-- Records to use follows --

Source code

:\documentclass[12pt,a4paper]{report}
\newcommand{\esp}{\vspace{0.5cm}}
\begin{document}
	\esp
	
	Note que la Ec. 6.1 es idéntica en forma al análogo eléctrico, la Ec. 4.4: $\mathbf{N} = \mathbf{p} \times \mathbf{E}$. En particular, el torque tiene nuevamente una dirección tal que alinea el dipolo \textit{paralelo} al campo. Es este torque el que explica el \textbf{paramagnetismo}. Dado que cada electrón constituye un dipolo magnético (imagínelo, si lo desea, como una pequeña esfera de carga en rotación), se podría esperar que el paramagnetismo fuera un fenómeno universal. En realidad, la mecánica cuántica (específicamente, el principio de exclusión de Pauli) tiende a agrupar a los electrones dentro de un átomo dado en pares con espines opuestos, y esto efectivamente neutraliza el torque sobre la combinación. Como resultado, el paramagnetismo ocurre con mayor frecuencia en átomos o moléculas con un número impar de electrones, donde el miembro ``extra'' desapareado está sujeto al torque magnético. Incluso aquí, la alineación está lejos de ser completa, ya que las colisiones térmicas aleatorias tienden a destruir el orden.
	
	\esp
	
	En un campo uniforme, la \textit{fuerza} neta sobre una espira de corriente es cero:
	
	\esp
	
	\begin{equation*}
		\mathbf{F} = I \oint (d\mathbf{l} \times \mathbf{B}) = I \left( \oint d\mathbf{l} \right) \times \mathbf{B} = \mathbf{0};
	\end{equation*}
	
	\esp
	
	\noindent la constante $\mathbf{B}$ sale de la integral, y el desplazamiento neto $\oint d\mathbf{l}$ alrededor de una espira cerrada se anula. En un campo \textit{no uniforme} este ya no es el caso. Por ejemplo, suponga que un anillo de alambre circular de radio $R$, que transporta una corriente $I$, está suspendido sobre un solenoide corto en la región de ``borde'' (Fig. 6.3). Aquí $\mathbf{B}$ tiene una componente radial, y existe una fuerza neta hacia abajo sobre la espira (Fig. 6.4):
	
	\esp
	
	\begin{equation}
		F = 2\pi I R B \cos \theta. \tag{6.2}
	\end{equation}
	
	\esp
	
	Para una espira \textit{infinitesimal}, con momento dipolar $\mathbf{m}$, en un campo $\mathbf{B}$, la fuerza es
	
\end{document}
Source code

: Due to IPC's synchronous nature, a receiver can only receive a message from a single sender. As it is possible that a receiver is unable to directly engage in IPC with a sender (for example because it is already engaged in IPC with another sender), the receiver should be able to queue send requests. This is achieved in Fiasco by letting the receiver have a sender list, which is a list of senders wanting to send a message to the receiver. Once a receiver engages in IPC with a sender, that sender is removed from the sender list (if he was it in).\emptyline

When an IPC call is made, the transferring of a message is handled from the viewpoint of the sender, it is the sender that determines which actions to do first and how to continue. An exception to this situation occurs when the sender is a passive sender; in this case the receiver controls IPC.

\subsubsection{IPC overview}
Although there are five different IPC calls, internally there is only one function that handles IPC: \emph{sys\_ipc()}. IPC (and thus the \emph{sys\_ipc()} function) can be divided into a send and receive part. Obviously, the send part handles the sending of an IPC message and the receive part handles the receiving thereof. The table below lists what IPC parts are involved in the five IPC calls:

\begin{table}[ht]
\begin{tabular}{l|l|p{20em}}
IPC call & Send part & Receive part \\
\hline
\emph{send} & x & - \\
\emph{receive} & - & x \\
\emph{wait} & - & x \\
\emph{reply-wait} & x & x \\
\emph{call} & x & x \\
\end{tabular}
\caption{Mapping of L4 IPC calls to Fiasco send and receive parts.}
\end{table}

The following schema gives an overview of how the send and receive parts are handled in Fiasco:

-- Records to use concluded --

→ **Task**:
Search the records for the word "overview" and copy out every line that holds it.

→ **Expected output**:
\subsubsection{IPC overview}
The following schema gives an overview of how the send and receive parts are handled in Fiasco:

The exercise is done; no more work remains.